[DATA SUPPLIED]

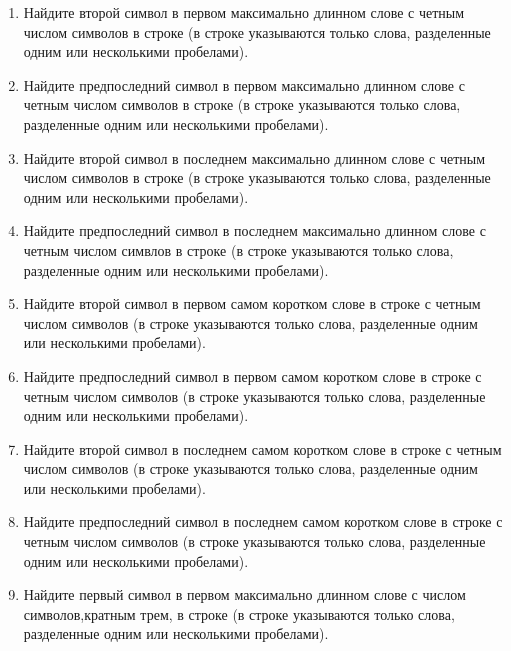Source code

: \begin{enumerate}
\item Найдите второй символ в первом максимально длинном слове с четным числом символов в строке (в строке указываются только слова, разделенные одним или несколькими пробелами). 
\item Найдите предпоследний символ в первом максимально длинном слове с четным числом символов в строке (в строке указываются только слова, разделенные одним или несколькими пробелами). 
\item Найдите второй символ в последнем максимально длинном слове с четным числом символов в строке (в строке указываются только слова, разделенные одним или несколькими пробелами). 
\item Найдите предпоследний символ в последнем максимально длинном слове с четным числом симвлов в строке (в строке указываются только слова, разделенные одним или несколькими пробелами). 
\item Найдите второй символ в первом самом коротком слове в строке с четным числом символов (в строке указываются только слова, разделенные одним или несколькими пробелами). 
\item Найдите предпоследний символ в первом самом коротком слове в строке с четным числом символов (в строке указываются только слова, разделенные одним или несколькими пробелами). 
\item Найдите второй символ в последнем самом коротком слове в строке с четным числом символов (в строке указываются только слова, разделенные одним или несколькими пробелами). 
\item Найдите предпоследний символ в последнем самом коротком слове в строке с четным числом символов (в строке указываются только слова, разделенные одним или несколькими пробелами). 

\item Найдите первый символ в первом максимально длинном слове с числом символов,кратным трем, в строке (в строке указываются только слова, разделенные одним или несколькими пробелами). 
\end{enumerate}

[/DATA SUPPLIED]
[DATA SUPPLIED]

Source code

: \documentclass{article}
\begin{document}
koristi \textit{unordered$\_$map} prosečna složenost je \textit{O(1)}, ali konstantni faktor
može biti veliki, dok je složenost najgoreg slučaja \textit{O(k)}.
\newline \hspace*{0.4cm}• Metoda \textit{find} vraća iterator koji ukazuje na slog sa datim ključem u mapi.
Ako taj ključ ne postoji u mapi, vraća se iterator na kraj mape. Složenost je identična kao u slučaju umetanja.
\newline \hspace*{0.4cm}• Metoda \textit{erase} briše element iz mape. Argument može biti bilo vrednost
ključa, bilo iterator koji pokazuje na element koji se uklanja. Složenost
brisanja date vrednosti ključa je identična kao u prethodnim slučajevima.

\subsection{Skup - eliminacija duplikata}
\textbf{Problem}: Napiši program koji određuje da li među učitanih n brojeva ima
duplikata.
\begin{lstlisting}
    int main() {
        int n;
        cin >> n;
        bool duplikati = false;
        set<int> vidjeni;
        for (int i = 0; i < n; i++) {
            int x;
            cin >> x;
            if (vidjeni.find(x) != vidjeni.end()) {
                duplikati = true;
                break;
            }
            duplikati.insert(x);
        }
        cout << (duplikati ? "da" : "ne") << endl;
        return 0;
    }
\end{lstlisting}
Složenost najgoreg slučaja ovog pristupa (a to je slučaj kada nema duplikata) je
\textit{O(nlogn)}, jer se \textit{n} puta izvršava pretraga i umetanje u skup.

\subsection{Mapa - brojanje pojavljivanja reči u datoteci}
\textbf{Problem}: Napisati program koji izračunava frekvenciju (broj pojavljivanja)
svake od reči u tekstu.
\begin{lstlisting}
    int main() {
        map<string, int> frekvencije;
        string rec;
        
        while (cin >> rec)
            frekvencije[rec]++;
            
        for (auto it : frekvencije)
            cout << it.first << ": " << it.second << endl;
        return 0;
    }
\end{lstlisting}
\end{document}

[/DATA SUPPLIED]

## EXERCISE DESCRIPTION
From the line that has "предпоследний символ в первом самом" through the line that has "второй символ в последнем самом", copy every line exactly as it appears above, and leave out all others.

## EXERCISE SOLUTION
\item Найдите предпоследний символ в первом самом коротком слове в строке с четным числом символов (в строке указываются только слова, разделенные одним или несколькими пробелами). 
\item Найдите второй символ в последнем самом коротком слове в строке с четным числом символов (в строке указываются только слова, разделенные одним или несколькими пробелами). 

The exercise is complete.